Whenever a line in the material below contains "this", copy that line.

Content starts

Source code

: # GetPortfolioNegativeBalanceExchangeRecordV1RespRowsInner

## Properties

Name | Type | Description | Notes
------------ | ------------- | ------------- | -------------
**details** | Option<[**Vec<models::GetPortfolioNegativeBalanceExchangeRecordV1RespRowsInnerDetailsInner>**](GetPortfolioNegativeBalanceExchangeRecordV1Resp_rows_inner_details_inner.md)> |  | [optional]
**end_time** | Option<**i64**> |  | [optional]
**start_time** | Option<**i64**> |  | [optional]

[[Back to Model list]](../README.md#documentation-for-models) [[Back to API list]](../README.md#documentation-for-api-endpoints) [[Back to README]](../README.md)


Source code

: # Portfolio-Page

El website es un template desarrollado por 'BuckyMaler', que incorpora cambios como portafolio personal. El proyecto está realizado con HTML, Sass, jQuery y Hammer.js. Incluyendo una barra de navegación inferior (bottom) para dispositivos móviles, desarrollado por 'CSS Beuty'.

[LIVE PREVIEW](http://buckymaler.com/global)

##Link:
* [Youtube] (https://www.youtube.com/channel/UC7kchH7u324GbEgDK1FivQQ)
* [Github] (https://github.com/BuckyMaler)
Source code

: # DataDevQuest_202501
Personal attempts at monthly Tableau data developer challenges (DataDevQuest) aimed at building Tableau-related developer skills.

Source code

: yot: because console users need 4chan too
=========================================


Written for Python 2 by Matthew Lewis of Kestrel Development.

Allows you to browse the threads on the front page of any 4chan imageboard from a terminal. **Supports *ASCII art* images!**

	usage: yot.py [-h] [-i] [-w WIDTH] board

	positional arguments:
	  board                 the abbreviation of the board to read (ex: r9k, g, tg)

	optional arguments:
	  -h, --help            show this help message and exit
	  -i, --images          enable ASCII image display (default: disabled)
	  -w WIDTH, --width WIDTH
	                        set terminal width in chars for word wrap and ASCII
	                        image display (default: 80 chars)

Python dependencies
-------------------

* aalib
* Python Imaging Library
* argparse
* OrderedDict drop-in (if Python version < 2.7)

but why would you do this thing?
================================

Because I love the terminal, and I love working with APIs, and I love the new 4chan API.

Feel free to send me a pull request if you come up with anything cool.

Content ends

RESULT OF THE TASK:
	  -h, --help            show this help message and exit
but why would you do this thing?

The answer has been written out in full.